"Dark days are ahead for human rights."
We were not surprised at all that the Anti-Terrorism Act of 2020 was signed by President Rodrigo Duterte recently.
News reports indicated that the measure would have lapsed into law 30 days anyway after it was submitted by Congress to Malacañang last month. Hence, Duterte's signature on the document days before it would have automatically become part of the law of the land was not unexpected as he had certified the bill to Congress as urgent.
We're not clear on whether the proposed bill was really sent to the Department of Justice, or to the Palace legal team, presumably led by the former presidential spokesman and still Chief Presidential Legal Counsel, for review. News reports did not clarify which of the two supposed revised versions were signed, or if the version sent by Congress to Duterte's desk was the one finally signed by him.
Be that as it may, what is clear at this point is that Duterte completely ignored popular clamor for him to junk the measure, or at least to veto certain objectionable provisions deemed unconstitutional.
As of now, there are at least six groups asking the Supreme Court to issue a temporary restraining order on the implementation of the new law for being unconstitutional.
We will not be surprised either if the Supreme Court finds the four petitions without any merit and throws them in the waste basket. You can really guess why.
An interesting development on this issue is that even officials of the newly created Bangsamoro Autonomous Region in Muslim Mindanao (BARMM) urged Duterte to veto the bill.
They were the only government officials who dared to ask Duterte to veto the bill. But he chose to spurn their call or and did not offer them any concession.
Now, the same BARMM officials are asking Malacañang to at least give them a seat in the Anti-Terrorism Council, composed of officials in the Executive branch, who have the power to decide who should be charged as terrorists, subjected to warrantless arrests, detained for no less than 24 days, and spend at least 12 years in prison for even just inciting or aiding and abetting terrorism.
But that would require an amendment of the new law, which could take time.
Meanwhile, BARMM officials can expect that their constituents would merit more than passing interest from military and police intelligence operatives.
Bangsamoro Chief Minister Ahod Ebrahim, the former chair of Moro Islamic Liberation Front (MILF), the separatist group that signed a peace deal with the government that paved the way for the creation of BARMM, had earlier warned that with the passage of the Anti-Terrorism Law, “incidents of violations of human rights will be on the rise and the Bangsamoro people, easily labeled as terrorists would again be subject to discrimination and abuse."
Ebrahim said further: "It is my moral duty to speak out to ensure the measures intended to address terrorism will not be used as a means to subvert the fundamental rights and freedom of individuals in general, and normalize abuse and discrimination against the Bangsamoro, in particular.” He is absolutely right in saying this.

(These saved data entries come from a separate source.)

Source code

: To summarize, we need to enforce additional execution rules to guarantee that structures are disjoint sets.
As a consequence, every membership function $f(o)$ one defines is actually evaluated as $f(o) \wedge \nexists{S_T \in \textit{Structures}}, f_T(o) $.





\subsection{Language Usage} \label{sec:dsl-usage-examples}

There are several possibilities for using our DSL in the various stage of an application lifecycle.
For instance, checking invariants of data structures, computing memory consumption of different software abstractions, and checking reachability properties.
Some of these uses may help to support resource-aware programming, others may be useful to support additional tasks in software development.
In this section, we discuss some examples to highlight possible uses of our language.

Other critics of the Anti-Terrorism Act, among them three former justices of the Supreme Court, two opposition senators, members of the Makabayan bloc of party-list representatives in the House of Representatives, the Commission on Human Rights, business groups, lawyers, labor federations, and even show business celebrities, apart from the UN Commission on Human Rights and international human rights groups, had raised concerns over provisions of the law that they said could lead to a diminution of the rights and freedoms guaranteed by the Constitution, such as freedom of speech and expression, and the right to peaceably assemble and air grievances.
Among the provisions everyone has cited as unconstitutional are those allowing warrantless arrests outside limitations allowed by the Rules of Court; allowing wiretapping without a court order; detaining suspects for up to 24 days without charges or commitment orders from courts; and designation of persons or groups as terrorists by an Anti-Terrorism Council consisting of Duterte alter-egos and not expected to contradict whatever their boss tells them to.
The Senate version of the controversial bill had been the one hurriedly passed by the House of Representatives in its entirety and it now appears, also approved in toto by Duterte.
In short, Duterte totally ignored the issues raised by various sectors, and now opens the floodgates for the State to bear down hard on whoever gets in the way of his administration's three-pronged war on terror, illegal drugs, and political dissent.
We see this as a big step backward for Philippine democracy, and dark days ahead for human rights, due process and the rule of law in this benighted nation.